Collected data:
▼
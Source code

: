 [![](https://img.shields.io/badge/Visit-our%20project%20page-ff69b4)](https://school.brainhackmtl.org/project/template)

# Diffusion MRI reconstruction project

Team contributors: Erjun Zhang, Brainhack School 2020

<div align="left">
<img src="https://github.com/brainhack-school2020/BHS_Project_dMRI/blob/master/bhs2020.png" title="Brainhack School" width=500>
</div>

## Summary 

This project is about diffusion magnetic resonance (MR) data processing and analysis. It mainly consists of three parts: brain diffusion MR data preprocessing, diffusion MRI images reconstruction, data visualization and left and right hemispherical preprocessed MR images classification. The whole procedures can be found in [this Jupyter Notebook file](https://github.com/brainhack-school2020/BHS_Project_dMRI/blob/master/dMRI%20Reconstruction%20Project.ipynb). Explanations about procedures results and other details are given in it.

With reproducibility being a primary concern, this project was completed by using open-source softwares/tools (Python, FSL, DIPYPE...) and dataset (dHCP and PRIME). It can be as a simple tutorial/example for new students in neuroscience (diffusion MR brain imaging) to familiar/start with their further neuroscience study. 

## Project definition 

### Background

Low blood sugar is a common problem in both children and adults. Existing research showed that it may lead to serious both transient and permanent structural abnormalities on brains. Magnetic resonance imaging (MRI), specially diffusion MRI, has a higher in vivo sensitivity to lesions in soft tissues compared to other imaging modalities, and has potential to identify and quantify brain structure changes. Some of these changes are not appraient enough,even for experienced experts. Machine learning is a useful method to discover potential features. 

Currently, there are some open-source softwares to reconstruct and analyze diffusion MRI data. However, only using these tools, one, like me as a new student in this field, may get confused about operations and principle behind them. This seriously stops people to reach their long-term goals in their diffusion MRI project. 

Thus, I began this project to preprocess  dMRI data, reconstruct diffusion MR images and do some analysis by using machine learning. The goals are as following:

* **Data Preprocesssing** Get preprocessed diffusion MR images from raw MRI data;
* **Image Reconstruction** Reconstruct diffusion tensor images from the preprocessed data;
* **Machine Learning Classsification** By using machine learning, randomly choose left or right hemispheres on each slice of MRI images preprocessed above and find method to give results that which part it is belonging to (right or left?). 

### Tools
▲
Work to be completed.
Please copy, word for word, every line from the first line of the records through the line containing "This project is", with both of those lines included and nothing else.

Solution to the problem.
Source code

: [![](https://img.shields.io/badge/Visit-our%20project%20page-ff69b4)](https://school.brainhackmtl.org/project/template)

# Diffusion MRI reconstruction project

Team contributors: Erjun Zhang, Brainhack School 2020

<div align="left">
<img src="https://github.com/brainhack-school2020/BHS_Project_dMRI/blob/master/bhs2020.png" title="Brainhack School" width=500>
</div>

## Summary 

This project is about diffusion magnetic resonance (MR) data processing and analysis. It mainly consists of three parts: brain diffusion MR data preprocessing, diffusion MRI images reconstruction, data visualization and left and right hemispherical preprocessed MR images classification. The whole procedures can be found in [this Jupyter Notebook file](https://github.com/brainhack-school2020/BHS_Project_dMRI/blob/master/dMRI%20Reconstruction%20Project.ipynb). Explanations about procedures results and other details are given in it.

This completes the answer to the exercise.